Supplied data:
== Segment start ==
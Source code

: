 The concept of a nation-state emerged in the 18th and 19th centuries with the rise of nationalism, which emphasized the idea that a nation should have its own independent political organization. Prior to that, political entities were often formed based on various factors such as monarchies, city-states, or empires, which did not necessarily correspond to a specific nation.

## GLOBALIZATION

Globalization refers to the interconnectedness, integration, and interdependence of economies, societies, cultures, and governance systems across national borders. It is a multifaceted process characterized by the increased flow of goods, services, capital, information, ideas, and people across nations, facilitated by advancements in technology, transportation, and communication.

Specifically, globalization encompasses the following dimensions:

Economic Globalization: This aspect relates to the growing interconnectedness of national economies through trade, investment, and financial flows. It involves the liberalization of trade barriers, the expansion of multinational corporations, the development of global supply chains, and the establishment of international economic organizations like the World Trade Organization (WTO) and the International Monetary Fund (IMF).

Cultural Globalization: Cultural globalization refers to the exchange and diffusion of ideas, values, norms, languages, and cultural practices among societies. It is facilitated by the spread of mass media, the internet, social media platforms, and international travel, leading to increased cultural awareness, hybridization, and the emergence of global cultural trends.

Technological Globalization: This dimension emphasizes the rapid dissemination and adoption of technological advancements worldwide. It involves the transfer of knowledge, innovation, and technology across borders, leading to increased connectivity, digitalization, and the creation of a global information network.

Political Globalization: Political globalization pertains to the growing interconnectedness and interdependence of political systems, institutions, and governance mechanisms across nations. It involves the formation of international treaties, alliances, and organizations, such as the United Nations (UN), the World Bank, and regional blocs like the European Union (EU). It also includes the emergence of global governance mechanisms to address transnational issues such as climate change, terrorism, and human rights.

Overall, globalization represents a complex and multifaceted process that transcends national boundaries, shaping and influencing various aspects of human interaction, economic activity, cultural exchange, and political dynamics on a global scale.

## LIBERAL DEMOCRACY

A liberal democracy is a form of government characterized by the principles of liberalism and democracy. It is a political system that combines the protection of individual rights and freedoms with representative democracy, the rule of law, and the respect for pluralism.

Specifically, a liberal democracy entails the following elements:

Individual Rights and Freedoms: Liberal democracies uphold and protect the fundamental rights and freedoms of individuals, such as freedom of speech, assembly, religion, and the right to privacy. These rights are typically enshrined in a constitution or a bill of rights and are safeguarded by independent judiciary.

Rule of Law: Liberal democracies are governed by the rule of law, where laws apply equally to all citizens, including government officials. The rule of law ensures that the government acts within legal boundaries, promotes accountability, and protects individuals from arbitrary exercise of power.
== Segment end ==
Work request: All lines with the word "interdependence" must be located in the data and copied.

Your response:
Globalization refers to the interconnectedness, integration, and interdependence of economies, societies, cultures, and governance systems across national borders. It is a multifaceted process characterized by the increased flow of goods, services, capital, information, ideas, and people across nations, facilitated by advancements in technology, transportation, and communication.
Political Globalization: Political globalization pertains to the growing interconnectedness and interdependence of political systems, institutions, and governance mechanisms across nations. It involves the formation of international treaties, alliances, and organizations, such as the United Nations (UN), the World Bank, and regional blocs like the European Union (EU). It also includes the emergence of global governance mechanisms to address transnational issues such as climate change, terrorism, and human rights.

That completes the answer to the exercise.